Assignment
Work through the material below and tally the lines holding "Arrays"; only the tally should be returned.

Start of Block

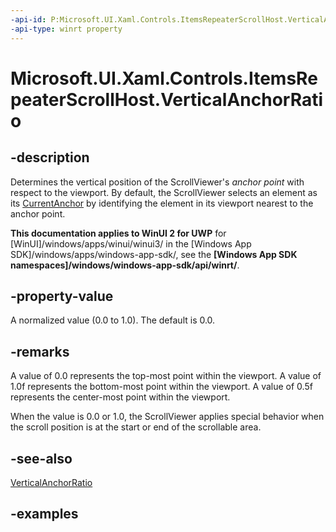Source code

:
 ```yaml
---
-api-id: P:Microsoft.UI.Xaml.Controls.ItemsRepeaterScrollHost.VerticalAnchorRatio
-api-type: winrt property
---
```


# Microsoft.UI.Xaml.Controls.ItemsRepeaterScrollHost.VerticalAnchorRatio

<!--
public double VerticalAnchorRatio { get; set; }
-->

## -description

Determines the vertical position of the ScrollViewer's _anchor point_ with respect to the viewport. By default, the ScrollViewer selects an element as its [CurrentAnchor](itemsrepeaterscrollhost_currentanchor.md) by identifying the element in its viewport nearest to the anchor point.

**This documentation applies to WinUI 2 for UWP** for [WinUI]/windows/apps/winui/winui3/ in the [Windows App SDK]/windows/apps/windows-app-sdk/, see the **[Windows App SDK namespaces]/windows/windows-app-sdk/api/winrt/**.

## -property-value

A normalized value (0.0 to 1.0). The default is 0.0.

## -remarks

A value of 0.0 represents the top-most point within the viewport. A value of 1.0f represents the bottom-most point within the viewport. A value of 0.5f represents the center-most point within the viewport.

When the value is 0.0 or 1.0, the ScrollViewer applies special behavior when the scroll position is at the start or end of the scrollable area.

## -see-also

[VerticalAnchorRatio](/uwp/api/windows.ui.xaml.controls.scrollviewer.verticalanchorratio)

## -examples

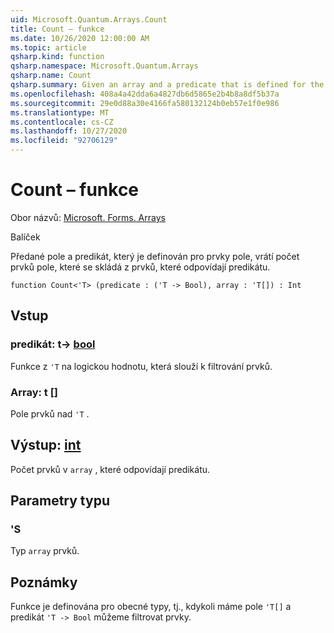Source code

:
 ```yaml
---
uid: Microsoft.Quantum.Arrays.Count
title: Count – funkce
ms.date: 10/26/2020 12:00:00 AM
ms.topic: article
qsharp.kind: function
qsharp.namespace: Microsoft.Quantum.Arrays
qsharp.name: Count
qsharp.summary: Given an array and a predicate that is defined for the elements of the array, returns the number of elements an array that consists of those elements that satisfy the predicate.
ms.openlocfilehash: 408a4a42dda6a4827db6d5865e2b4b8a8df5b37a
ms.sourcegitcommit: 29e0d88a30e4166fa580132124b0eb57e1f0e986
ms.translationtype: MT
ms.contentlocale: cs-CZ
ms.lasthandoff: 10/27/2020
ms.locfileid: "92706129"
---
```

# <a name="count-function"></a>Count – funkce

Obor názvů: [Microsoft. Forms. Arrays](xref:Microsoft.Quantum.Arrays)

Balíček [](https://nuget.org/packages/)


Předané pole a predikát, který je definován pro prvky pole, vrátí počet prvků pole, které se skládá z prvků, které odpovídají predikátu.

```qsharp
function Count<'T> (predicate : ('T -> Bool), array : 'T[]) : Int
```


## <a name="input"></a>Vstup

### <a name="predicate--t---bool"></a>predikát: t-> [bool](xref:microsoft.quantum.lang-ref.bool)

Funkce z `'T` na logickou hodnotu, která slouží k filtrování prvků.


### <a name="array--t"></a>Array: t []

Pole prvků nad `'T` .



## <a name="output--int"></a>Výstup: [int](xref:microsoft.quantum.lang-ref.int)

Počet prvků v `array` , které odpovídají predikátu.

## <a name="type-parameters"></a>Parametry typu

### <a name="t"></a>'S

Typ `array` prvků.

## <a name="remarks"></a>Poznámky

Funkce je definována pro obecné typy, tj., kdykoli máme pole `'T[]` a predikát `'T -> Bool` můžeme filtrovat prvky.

End of Block
Start of Block

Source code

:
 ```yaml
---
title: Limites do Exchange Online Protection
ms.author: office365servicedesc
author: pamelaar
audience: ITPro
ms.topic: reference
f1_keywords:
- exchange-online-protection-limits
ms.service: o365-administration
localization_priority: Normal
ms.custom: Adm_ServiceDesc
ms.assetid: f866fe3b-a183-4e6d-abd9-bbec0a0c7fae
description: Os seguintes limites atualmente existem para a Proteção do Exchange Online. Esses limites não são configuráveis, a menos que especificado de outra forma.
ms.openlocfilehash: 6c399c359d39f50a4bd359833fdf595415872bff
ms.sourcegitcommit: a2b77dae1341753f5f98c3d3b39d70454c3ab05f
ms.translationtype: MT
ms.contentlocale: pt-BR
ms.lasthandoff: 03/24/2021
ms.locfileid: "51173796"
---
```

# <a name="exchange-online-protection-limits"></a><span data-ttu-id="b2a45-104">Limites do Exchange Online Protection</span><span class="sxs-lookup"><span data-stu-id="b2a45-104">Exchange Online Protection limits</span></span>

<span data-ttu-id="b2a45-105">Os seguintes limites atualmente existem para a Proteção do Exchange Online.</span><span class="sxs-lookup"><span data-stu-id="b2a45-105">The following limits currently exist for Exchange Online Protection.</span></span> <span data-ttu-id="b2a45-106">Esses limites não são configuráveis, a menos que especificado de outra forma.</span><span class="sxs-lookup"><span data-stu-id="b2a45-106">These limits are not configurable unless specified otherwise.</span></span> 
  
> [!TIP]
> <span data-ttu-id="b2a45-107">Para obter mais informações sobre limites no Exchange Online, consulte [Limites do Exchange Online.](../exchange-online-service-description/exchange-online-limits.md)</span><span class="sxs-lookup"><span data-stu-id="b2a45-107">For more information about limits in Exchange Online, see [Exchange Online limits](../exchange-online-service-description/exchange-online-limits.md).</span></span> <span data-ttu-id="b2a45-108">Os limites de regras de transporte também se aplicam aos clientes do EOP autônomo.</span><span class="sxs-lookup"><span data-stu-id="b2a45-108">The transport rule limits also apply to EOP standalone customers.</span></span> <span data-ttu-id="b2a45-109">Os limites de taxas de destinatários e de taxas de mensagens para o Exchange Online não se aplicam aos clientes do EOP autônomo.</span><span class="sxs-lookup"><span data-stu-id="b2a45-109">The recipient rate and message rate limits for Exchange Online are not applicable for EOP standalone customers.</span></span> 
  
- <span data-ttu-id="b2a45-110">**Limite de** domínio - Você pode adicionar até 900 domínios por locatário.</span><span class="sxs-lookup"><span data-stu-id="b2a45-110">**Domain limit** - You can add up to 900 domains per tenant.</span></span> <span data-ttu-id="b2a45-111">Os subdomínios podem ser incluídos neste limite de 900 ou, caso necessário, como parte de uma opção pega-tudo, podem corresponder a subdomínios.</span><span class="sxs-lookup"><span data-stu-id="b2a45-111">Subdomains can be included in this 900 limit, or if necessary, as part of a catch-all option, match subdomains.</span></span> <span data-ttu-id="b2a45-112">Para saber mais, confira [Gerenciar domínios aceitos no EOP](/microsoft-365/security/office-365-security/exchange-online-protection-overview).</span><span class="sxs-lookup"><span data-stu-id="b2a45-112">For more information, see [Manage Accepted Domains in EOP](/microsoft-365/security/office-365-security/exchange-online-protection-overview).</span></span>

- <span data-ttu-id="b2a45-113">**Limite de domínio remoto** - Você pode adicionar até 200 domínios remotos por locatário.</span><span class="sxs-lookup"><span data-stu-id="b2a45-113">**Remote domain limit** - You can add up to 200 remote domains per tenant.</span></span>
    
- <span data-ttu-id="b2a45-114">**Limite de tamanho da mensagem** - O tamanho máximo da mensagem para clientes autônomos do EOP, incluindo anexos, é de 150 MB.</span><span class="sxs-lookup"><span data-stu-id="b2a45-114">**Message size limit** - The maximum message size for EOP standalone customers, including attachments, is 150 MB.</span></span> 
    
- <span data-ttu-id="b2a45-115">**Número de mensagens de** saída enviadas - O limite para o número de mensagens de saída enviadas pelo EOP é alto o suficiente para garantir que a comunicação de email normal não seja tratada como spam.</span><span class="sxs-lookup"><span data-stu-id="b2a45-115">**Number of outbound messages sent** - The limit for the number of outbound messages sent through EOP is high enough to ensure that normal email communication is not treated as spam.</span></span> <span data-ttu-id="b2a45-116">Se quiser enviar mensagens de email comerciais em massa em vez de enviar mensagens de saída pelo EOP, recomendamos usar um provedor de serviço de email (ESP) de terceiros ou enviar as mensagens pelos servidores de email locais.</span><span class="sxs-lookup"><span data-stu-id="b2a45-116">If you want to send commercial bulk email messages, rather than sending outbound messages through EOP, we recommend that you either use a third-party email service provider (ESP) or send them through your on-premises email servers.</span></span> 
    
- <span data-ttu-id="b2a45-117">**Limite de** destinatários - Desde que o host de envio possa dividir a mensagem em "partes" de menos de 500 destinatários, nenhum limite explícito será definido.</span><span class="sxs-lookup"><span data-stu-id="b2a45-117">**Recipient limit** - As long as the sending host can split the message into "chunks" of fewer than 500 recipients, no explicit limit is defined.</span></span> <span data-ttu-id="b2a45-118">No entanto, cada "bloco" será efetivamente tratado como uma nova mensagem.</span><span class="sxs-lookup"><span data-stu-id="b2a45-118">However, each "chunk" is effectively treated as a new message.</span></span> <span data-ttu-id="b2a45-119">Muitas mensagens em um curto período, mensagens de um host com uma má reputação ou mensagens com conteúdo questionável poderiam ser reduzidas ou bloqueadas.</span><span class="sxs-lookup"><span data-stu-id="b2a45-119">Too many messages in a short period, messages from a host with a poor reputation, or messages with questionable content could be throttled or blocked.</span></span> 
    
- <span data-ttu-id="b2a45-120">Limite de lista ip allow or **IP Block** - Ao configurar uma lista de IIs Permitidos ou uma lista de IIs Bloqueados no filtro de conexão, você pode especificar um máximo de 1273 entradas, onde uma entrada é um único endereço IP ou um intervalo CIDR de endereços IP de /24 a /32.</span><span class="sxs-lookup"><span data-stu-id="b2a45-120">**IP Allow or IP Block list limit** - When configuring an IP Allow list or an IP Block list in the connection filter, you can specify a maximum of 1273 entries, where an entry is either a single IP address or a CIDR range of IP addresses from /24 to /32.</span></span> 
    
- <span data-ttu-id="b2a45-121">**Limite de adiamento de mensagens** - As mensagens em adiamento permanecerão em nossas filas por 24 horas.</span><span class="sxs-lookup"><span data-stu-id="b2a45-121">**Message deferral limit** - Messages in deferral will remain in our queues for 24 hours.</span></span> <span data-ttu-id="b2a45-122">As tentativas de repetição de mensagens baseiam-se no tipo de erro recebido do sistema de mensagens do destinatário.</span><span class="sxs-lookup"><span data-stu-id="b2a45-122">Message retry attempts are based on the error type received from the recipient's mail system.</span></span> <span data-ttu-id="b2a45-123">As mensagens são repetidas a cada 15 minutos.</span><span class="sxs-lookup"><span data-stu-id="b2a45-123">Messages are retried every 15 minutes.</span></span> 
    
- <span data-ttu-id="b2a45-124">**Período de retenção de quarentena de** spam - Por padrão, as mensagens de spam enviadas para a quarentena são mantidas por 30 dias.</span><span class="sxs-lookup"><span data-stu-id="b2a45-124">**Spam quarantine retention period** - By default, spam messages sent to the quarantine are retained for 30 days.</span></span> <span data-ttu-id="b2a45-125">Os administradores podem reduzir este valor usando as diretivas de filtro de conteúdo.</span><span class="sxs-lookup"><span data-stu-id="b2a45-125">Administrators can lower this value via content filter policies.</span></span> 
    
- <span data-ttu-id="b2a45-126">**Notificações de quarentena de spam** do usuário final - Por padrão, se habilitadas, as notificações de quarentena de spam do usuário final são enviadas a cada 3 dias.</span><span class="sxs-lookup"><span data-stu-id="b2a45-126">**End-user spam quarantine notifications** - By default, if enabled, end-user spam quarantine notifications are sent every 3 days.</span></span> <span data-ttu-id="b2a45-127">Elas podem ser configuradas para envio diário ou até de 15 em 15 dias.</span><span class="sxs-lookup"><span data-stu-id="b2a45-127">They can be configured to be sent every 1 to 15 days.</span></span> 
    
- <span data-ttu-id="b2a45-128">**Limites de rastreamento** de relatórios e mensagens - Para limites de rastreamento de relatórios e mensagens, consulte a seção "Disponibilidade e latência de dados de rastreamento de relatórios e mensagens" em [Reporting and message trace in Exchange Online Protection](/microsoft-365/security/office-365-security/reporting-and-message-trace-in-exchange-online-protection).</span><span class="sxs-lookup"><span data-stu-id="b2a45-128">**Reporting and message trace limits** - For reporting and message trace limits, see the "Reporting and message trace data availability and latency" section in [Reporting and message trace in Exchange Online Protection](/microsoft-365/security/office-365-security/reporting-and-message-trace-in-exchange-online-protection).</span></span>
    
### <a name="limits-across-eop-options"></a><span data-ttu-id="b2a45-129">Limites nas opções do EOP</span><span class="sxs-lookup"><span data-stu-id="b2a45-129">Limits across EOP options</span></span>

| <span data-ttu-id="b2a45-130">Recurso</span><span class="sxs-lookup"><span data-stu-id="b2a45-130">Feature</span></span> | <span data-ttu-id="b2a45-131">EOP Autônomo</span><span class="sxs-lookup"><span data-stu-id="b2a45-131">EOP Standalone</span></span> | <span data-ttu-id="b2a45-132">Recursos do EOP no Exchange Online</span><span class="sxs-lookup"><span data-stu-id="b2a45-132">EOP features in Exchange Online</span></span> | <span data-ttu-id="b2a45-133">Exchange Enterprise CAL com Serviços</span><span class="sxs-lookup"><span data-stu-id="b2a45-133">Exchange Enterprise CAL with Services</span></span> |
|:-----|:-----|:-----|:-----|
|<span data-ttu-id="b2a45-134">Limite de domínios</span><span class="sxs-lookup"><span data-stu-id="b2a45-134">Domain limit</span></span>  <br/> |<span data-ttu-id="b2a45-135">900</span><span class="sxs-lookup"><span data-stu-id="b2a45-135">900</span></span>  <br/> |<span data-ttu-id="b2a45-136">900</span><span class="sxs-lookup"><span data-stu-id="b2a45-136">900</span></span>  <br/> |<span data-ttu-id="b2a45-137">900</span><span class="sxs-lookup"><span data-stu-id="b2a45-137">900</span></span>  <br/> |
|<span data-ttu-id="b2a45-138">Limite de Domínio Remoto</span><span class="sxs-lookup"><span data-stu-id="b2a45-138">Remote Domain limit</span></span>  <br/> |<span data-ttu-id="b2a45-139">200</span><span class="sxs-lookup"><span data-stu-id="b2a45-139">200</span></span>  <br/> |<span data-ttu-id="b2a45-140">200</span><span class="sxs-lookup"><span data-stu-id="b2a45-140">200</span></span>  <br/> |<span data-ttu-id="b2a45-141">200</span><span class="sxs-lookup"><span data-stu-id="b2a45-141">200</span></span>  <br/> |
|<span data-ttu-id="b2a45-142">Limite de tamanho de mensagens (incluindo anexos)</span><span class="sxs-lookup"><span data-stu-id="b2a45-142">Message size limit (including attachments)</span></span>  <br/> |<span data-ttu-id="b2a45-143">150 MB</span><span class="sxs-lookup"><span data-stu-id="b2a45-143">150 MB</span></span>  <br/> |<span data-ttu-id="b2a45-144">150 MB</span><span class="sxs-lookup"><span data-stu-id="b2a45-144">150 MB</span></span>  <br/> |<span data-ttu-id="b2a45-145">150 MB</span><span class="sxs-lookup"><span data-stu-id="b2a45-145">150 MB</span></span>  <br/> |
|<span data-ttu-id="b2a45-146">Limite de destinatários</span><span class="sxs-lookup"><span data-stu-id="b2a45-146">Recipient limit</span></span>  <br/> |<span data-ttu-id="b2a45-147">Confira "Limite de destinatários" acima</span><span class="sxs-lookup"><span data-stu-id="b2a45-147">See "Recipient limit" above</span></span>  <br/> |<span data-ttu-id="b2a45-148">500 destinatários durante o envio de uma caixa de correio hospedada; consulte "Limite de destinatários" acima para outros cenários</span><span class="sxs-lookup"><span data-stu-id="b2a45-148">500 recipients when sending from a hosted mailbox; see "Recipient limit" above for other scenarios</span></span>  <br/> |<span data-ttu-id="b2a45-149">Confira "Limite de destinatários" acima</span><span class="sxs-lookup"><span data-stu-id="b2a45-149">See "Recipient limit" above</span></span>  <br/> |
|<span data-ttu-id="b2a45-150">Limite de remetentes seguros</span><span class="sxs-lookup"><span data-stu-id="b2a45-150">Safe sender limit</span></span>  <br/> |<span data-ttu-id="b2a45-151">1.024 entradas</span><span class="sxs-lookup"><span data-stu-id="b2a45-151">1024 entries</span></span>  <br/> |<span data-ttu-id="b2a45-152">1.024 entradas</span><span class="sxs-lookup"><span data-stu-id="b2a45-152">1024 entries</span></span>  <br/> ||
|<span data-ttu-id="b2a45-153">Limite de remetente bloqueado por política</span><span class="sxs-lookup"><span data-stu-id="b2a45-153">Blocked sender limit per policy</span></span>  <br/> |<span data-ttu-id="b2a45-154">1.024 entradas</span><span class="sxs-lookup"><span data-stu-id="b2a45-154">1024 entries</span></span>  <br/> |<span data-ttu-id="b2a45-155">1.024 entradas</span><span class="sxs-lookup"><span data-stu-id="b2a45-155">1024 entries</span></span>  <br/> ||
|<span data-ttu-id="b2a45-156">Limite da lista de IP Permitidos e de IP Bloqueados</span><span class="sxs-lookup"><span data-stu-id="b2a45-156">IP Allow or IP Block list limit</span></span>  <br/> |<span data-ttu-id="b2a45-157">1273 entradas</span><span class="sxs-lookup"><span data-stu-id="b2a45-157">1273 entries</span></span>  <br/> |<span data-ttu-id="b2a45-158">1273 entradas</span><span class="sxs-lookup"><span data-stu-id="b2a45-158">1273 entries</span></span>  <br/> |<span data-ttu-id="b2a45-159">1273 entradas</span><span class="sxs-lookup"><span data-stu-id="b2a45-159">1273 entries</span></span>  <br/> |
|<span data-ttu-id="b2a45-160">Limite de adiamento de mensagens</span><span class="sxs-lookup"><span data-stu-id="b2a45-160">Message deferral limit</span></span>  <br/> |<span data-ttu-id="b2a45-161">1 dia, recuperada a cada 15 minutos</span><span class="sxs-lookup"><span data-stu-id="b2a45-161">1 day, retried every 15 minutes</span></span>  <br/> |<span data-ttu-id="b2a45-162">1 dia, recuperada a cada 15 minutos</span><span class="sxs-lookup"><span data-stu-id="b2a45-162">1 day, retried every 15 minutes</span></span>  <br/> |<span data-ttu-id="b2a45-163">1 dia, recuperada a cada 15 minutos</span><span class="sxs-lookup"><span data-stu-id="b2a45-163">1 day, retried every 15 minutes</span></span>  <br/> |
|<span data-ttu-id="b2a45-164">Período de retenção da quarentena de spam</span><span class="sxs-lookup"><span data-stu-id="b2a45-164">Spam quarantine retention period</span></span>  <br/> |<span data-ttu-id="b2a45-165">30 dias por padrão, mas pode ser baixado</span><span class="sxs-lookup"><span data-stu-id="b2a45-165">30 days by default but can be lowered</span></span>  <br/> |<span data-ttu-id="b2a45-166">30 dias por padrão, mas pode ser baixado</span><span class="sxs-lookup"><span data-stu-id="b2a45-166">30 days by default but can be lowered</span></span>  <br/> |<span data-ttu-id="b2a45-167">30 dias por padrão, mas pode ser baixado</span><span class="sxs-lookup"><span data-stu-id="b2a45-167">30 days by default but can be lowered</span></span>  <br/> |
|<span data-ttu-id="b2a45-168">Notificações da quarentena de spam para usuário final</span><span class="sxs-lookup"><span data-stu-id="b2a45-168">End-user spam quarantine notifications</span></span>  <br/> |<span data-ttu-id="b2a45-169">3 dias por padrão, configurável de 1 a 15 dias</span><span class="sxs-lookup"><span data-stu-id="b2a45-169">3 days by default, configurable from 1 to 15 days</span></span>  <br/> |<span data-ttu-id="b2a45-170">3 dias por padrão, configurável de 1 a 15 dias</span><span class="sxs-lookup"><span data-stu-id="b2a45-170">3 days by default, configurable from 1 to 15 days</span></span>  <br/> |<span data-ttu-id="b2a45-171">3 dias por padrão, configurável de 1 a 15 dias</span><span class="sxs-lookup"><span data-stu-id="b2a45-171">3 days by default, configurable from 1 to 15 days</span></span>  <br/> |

End of Block

Reply
3